### TASK
Please transcribe the data below in full. Omit any picture you find in it.

(Stored data entries)

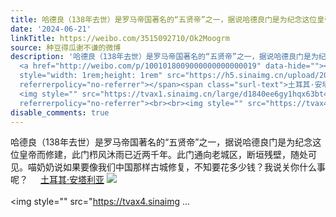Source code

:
```yaml
---
title: 哈德良（138年去世）是罗马帝国著名的“五贤帝”之一，据说哈德良门是为纪念这位皇帝而修建，此门栉风沐雨已近两千年。此门通向老城区，断垣残壁，随处可见。喵...
date: '2024-06-21'
linkTitle: https://weibo.com/3515092710/Ok2Moogrm
source: 种豆得瓜谢不谦的微博
description: '哈德良（138年去世）是罗马帝国著名的“五贤帝”之一，据说哈德良门是为纪念这位皇帝而修建，此门栉风沐雨已近两千年。此门通向老城区，断垣残壁，随处可见。喵奶奶说如果要像我们中国那样古城修复，不知要花多少钱？我说关你什么事呢？
  <a href="http://weibo.com/p/1001018009000000000000019" data-hide=""><span class="url-icon"><img
  style="width: 1rem;height: 1rem" src="https://h5.sinaimg.cn/upload/2015/09/25/3/timeline_card_small_location_default.png"
  referrerpolicy="no-referrer"></span><span class="surl-text">土耳其·安塔利亚</span></a>
  <img style="" src="https://tvax1.sinaimg.cn/large/d1840ee6gy1hqx63bt4y4j21400u0tm1.jpg"
  referrerpolicy="no-referrer"><br><br><img style="" src="https://tvax4.sinaimg ...'
disable_comments: true
---
```

哈德良（138年去世）是罗马帝国著名的“五贤帝”之一，据说哈德良门是为纪念这位皇帝而修建，此门栉风沐雨已近两千年。此门通向老城区，断垣残壁，随处可见。喵奶奶说如果要像我们中国那样古城修复，不知要花多少钱？我说关你什么事呢？ <a href="http://weibo.com/p/1001018009000000000000019" data-hide=""><span class="url-icon"><img style="width: 1rem;height: 1rem" src="https://h5.sinaimg.cn/upload/2015/09/25/3/timeline_card_small_location_default.png" referrerpolicy="no-referrer"></span><span class="surl-text">土耳其·安塔利亚</span></a> <img style="" src="https://tvax1.sinaimg.cn/large/d1840ee6gy1hqx63bt4y4j21400u0tm1.jpg" referrerpolicy="no-referrer"><br><br><img style="" src="https://tvax4.sinaimg ...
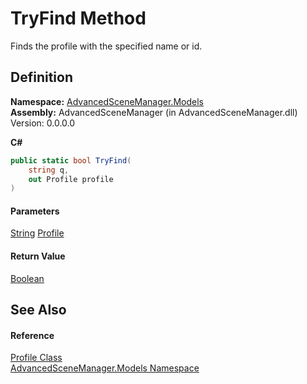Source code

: # TryFind Method

Finds the profile with the specified name or id.

## Definition

**Namespace:** [AdvancedSceneManager.Models](N_AdvancedSceneManager_Models.md)\
**Assembly:** AdvancedSceneManager (in AdvancedSceneManager.dll) Version: 0.0.0.0

**C#**

```c#
public static bool TryFind(
	string q,
	out Profile profile
)
```

#### Parameters

&#x20; [String](https://learn.microsoft.com/dotnet/api/system.string)   [Profile](T_AdvancedSceneManager_Models_Profile.md)&#x20;

#### Return Value

[Boolean](https://learn.microsoft.com/dotnet/api/system.boolean)

## See Also

#### Reference

[Profile Class](T_AdvancedSceneManager_Models_Profile.md)\
[AdvancedSceneManager.Models Namespace](N_AdvancedSceneManager_Models.md)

### SOLUTION TO THE PROBLEM
Source code

:
```yaml
---
title: 哈德良（138年去世）是罗马帝国著名的“五贤帝”之一，据说哈德良门是为纪念这位皇帝而修建，此门栉风沐雨已近两千年。此门通向老城区，断垣残壁，随处可见。喵...
date: '2024-06-21'
linkTitle: https://weibo.com/3515092710/Ok2Moogrm
source: 种豆得瓜谢不谦的微博
description: '哈德良（138年去世）是罗马帝国著名的“五贤帝”之一，据说哈德良门是为纪念这位皇帝而修建，此门栉风沐雨已近两千年。此门通向老城区，断垣残壁，随处可见。喵奶奶说如果要像我们中国那样古城修复，不知要花多少钱？我说关你什么事呢？
  <a href="http://weibo.com/p/1001018009000000000000019" data-hide=""><span class="url-icon"><img
  style="width: 1rem;height: 1rem" src="https://h5.sinaimg.cn/upload/2015/09/25/3/timeline_card_small_location_default.png"
  referrerpolicy="no-referrer"></span><span class="surl-text">土耳其·安塔利亚</span></a>
  <img style="" src="https://tvax1.sinaimg.cn/large/d1840ee6gy1hqx63bt4y4j21400u0tm1.jpg"
  referrerpolicy="no-referrer"><br><br><img style="" src="https://tvax4.sinaimg ...'
disable_comments: true
---
```

哈德良（138年去世）是罗马帝国著名的“五贤帝”之一，据说哈德良门是为纪念这位皇帝而修建，此门栉风沐雨已近两千年。此门通向老城区，断垣残壁，随处可见。喵奶奶说如果要像我们中国那样古城修复，不知要花多少钱？我说关你什么事呢？ <a href="http://weibo.com/p/1001018009000000000000019" data-hide=""><span class="url-icon"><img style="width: 1rem;height: 1rem" src="https://h5.sinaimg.cn/upload/2015/09/25/3/timeline_card_small_location_default.png" referrerpolicy="no-referrer"></span><span class="surl-text">土耳其·安塔利亚</span></a> <img style="" src="https://tvax1.sinaimg.cn/large/d1840ee6gy1hqx63bt4y4j21400u0tm1.jpg" referrerpolicy="no-referrer"><br><br><img style="" src="https://tvax4.sinaimg ...
Source code

: # TryFind Method

Finds the profile with the specified name or id.

## Definition

**Namespace:** [AdvancedSceneManager.Models](N_AdvancedSceneManager_Models.md)\
**Assembly:** AdvancedSceneManager (in AdvancedSceneManager.dll) Version: 0.0.0.0

**C#**

```c#
public static bool TryFind(
	string q,
	out Profile profile
)
```

#### Parameters

&#x20; [String](https://learn.microsoft.com/dotnet/api/system.string)   [Profile](T_AdvancedSceneManager_Models_Profile.md)&#x20;

#### Return Value

[Boolean](https://learn.microsoft.com/dotnet/api/system.boolean)

## See Also

#### Reference

[Profile Class](T_AdvancedSceneManager_Models_Profile.md)\
[AdvancedSceneManager.Models Namespace](N_AdvancedSceneManager_Models.md)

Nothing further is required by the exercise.